Although there are currently no plans for Billy Joel to turn his life into a big-screen biopic, he admits — it could feasibly work. During a chat with Billboard in the cover story of its latest issue, the “Piano Man” conceded, “There are things in my life that could make a good movie. He married this supermodel, then they had a kid, then they got divorced, then he crashed a car, then he went to rehab. That was like five minutes in my life. It wasn’t all sensational. I just hope they don’t get a short, fat, ugly guy to play me.”

Billy spoke about the fact that at 70, he's still playing sold out shows every month at Madison Square Garden — along with a few scattered arena shows — and massive stadium dates in the summer: “It’s a miracle.
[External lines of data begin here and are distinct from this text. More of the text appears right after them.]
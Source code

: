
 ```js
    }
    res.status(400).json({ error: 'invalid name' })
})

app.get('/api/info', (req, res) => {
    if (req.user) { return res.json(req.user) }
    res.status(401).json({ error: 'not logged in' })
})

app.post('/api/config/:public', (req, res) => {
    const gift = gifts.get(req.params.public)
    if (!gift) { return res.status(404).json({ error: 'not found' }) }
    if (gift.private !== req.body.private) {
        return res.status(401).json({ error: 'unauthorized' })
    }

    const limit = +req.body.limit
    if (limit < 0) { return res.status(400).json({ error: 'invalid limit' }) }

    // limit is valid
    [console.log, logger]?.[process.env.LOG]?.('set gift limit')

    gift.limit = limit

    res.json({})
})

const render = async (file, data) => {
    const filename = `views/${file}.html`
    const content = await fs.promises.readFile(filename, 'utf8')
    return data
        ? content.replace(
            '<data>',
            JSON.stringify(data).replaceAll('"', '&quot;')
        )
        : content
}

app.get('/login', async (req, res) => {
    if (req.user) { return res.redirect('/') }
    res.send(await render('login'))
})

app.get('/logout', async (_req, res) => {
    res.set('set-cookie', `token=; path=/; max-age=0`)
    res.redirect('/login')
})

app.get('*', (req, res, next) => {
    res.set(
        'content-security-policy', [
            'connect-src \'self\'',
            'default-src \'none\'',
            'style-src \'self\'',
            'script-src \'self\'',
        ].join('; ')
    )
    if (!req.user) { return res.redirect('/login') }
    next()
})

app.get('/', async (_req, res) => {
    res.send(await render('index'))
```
My father was a better musician than me, and he couldn’t get anything going. Some of the people I admire, jazz guys, nobody really bought their records. Onstage (I’m thinking), 'Are you f***ing kidding me? When are they going to find me out? Women are screaming at me?’ I know what I look like in the mirror.”

He says that the days of allowing a lousy review to ruin his day are long in the past: “I was my own worst enemy. I could get five good reviews, and the one bad review would drive me crazy: ‘Did you see what this guy said? That son of a b****!' (Laughs) And the audience would be like, ‘Huh, OK. I guess somebody thinks you suck.’ I was kind of dopey.”
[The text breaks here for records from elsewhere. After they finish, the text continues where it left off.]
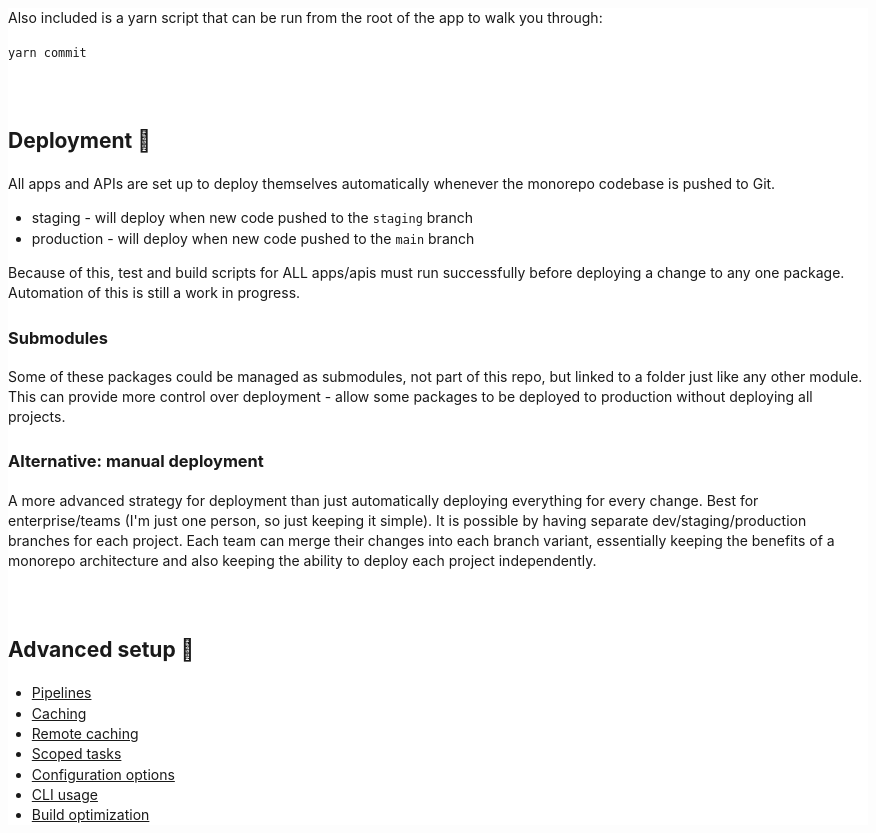 Also included is a yarn script that can be run from the root of the app to walk you through:

```
yarn commit

```

<br />

## Deployment 🚀

All apps and APIs are set up to deploy themselves automatically whenever the monorepo codebase is pushed to Git.
* staging - will deploy when new code pushed to the `staging` branch
* production - will deploy when new code pushed to the `main` branch

Because of this, test and build scripts for ALL apps/apis must run successfully before deploying a change to any one package. Automation of this is still a work in progress.

### Submodules
Some of these packages could be managed as submodules, not part of this repo, but linked to a folder just like any other module. This can provide more control over deployment - allow some packages to be deployed to production without deploying all projects.  

### Alternative: manual deployment
A more advanced strategy for deployment than just automatically deploying everything for every change. Best for enterprise/teams (I'm just one person, so just keeping it simple). It is possible by having separate dev/staging/production branches for each project. Each team can merge their changes into each branch variant, essentially keeping the benefits of a monorepo architecture and also keeping the ability to deploy each project independently.

<br />

## Advanced setup 💪

- [Pipelines](https://turborepo.org/docs/features/pipelines)
- [Caching](https://turborepo.org/docs/features/caching)
- [Remote caching](https://turborepo.org/docs/features/remote-caching)
- [Scoped tasks](https://turborepo.org/docs/features/scopes)
- [Configuration options](https://turborepo.org/docs/reference/configuration)
- [CLI usage](https://turborepo.org/docs/reference/command-line-reference)
- [Build optimization](https://medium.com/@sppatel/maximizing-job-parallelization-in-ci-workflows-with-jest-and-turborepo-da86b9be0ee6j)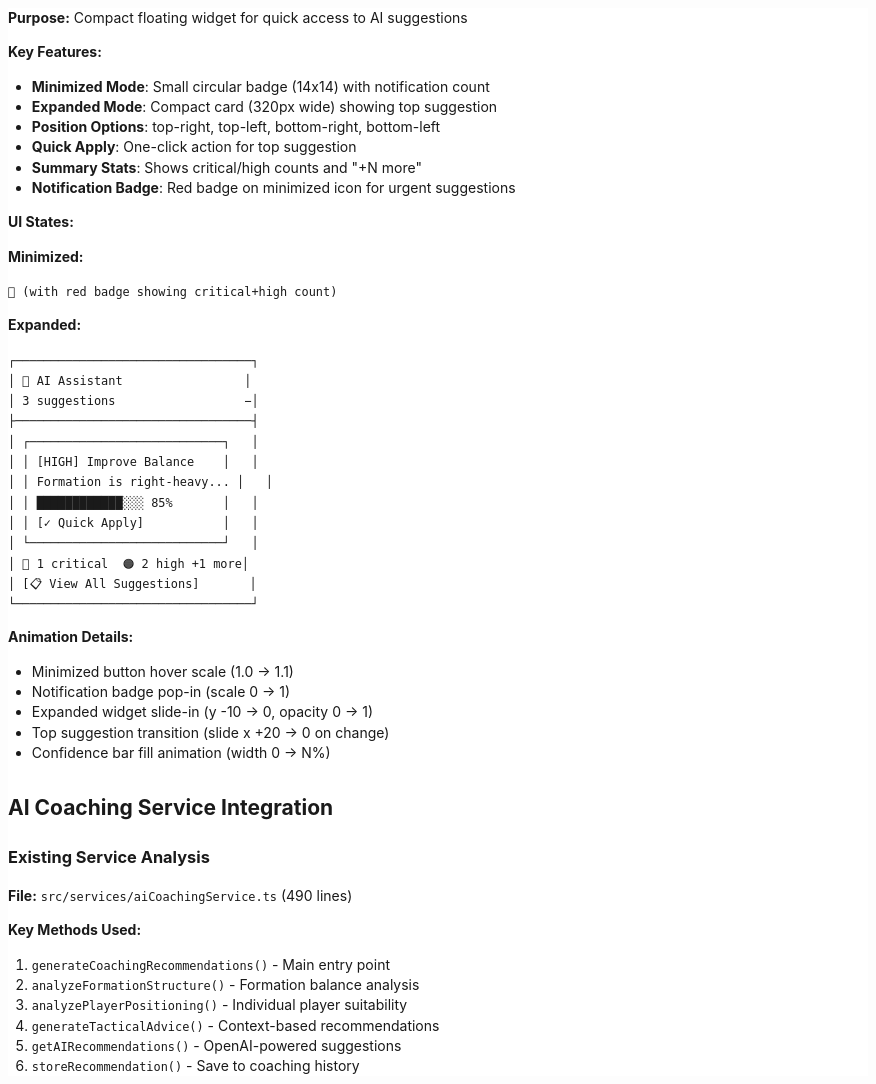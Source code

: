 **Purpose:** Compact floating widget for quick access to AI suggestions

**Key Features:**
- **Minimized Mode**: Small circular badge (14x14) with notification count
- **Expanded Mode**: Compact card (320px wide) showing top suggestion
- **Position Options**: top-right, top-left, bottom-right, bottom-left
- **Quick Apply**: One-click action for top suggestion
- **Summary Stats**: Shows critical/high counts and "+N more"
- **Notification Badge**: Red badge on minimized icon for urgent suggestions

**UI States:**

**Minimized:**
```
🤖 (with red badge showing critical+high count)
```

**Expanded:**
```
┌─────────────────────────────────┐
│ 🤖 AI Assistant                 │
│ 3 suggestions                  −│
├─────────────────────────────────┤
│ ┌───────────────────────────┐   │
│ │ [HIGH] Improve Balance    │   │
│ │ Formation is right-heavy... │   │
│ │ ████████████░░░ 85%       │   │
│ │ [✓ Quick Apply]           │   │
│ └───────────────────────────┘   │
│ 🔴 1 critical  🟠 2 high +1 more│
│ [📋 View All Suggestions]       │
└─────────────────────────────────┘
```

**Animation Details:**
- Minimized button hover scale (1.0 → 1.1)
- Notification badge pop-in (scale 0 → 1)
- Expanded widget slide-in (y -10 → 0, opacity 0 → 1)
- Top suggestion transition (slide x +20 → 0 on change)
- Confidence bar fill animation (width 0 → N%)

## AI Coaching Service Integration

### Existing Service Analysis
**File:** `src/services/aiCoachingService.ts` (490 lines)

**Key Methods Used:**
1. `generateCoachingRecommendations()` - Main entry point
2. `analyzeFormationStructure()` - Formation balance analysis
3. `analyzePlayerPositioning()` - Individual player suitability
4. `generateTacticalAdvice()` - Context-based recommendations
5. `getAIRecommendations()` - OpenAI-powered suggestions
6. `storeRecommendation()` - Save to coaching history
Billy touched upon quitting the road in the 2000's following a string of massively successful joint tours with Elton John: “I was just tired. (I) wasn’t having fun anymore. That’s not a good way to work. The audience can see it.” He revealed that he called on friends Bruce Springsteen and Don Henley for advice: “I was questioning a lot of things: ‘Why are you guys still doing this?’ And they would say, ‘This is what we do.’ And I said, ‘Y'know what? They’re right.’ I know how to do this. This is what I do. It takes a while to realize it.”

Billy Joel explained that his touring schedule these days is a perfect fit for a rocker his age with two small kids at home, admitting, “It’s a pussycat tour. Like semi-retirement. We used to do five, six gigs a week. . . This is my fourth marriage now. It’s not good for a relationship to be gone for that long. So I became a homey.”

Regarding how long he intends to carry on performing live, Billy said, “My theory is, one night I’m going to suck. I won’t be able to hit the notes, I’ll forget the words, I’ll forget the music. I love the job too much to not be good.”

Billy Joel says that an artist's temperament can at times wreak havoc on one's personla life — but it usually inspires the greatest work: “Most artists — a lot of composers, a lot of painters, people who create — have tendencies of manic depression. We go up, we go down, we have these incredible euphoric highs and we have these depressed lows. And if we can utilize them as artists, it's good. If we can't utilize them, it's bad.”